Connectus JV keeps city moving

The Connectus JV is constructing a bridge to maintain traffic and people flows while protecting Auckland’s utility services.

Auckland’s City Rail Link (CRL) is the biggest infrastructure project in New Zealand and is taking place in a busy inner city environment full of traffic and people. It’s essential to keep the city moving throughout the construction works.

High volumes of pedestrians and traffic use the Customs-Albert intersection, under which the CRL’s twin tunnels will run.

Also under this intersection are high volume eftpos and internet cables, electricity cables, stormwater, water and sewerage systems, servicing the high-end retail, hotel, businesses and apartments of a modern global city. Like the road and pedestrian traffic, they must continue to operate seamlessly.

So how can this be achieved when a 14-metre-deep trench needs to cut through a location used by a quarter of central Auckland’s public transport passengers and thousands of workers, residents, tourists and shoppers every day? The answer is: carefully constructing a bridge in stages.

The challenges faced are not small, as Lance Vazey, bridge deck project engineer, says.

“This job needs extra attention as the utility services are live. A moment’s inattention and we can shut down the water, gas, internet or the electricity to Auckland’s CBD or even worse, hurt someone. So we get it right, safely.”

The task for Connectus (the McConnell Dowell and Downer joint venture) is to prepare for the excavation of the twin tunnels along Albert Street from Customs Street to Wyndham Street, which will start at the beginning of next month (July).

The Customs Street junction deck sections make it look like the Connectus JV is rebuilding the road in pieces. But within two months these pieces will become an underground bridge to protect Auckland’s utility networks and keep traffic flowing. The team will excavate 14 metres under the bridge and the tunnel boxes will then be built at this depth.

The bridge is constructed in four sections, each taking up to three months to complete. Two sections have already been completed. The third section will be completed in July and the fourth section will be constructed from July to September 2017.

The first stage of the construction bridge is to excavate each section. A temporary timber retaining wall is built around the section to support and secure the wall against the road. The utility services are then supported and protected to ensure there is no disruption to local residents and businesses.
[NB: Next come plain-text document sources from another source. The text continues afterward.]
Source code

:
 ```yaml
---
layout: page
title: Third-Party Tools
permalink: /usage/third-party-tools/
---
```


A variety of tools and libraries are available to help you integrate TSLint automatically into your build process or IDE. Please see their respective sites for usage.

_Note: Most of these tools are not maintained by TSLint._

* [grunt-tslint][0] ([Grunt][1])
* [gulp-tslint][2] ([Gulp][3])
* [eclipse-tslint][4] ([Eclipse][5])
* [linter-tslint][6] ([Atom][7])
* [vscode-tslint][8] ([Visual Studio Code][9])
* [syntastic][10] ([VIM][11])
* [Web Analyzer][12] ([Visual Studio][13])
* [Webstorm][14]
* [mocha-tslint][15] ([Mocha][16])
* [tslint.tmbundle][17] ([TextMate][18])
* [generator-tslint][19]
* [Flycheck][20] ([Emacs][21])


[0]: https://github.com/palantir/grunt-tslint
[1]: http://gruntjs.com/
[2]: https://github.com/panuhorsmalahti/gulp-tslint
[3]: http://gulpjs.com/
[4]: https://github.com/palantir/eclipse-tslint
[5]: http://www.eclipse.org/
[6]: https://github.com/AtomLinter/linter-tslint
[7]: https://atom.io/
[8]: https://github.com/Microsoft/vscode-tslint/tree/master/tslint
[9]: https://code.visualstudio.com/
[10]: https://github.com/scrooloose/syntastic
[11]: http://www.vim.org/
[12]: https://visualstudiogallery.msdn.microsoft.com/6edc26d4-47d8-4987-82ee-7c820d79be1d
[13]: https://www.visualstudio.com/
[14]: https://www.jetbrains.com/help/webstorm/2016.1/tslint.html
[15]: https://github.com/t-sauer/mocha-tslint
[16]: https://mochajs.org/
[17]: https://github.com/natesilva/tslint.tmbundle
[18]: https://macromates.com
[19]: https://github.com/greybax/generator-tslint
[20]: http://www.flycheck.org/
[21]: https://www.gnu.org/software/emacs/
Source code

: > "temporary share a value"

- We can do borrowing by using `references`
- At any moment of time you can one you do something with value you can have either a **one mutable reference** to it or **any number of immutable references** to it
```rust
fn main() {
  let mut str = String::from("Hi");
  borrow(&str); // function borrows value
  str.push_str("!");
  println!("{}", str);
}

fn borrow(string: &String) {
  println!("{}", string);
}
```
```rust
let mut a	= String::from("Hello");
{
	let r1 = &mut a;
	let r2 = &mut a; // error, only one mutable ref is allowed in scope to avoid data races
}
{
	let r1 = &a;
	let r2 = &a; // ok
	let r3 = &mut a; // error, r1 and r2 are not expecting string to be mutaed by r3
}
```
Once this is completed, the construction of the deck section can start. Underneath the utility services, the ground is poured with site concrete before installing the steel structure and backfill with structural concrete. This reinforces the base of the deck section for traffic and will protect the utility services from the excavation of the tunnels.

A timber framework is them formed to backfill the deck section up to the road, which is then filled with flowable fill, a low-density concrete.
Final steps are to backfill the deck section with aggregate and several layers of asphalt before being marked up and reinstated, ready for use by the public.

“This intersection is one of the busiest in New Zealand in terms of pedestrians and cars,” says Lance.

“Each deck section requires a new traffic management layout, with barriers shifted, line marking, lights and traffic controllers to assist pedestrians. The space is very tight between the work area and the public so we need to be very careful.

“The noise is also a big challenge, as this area is surrounded by residents and shops. They are also our priority and we try our best to limit the noise so they are not too impacted by the work.”

The result is Auckland keeps moving while the Connectus JV excavates the CRL 14 metres beneath them.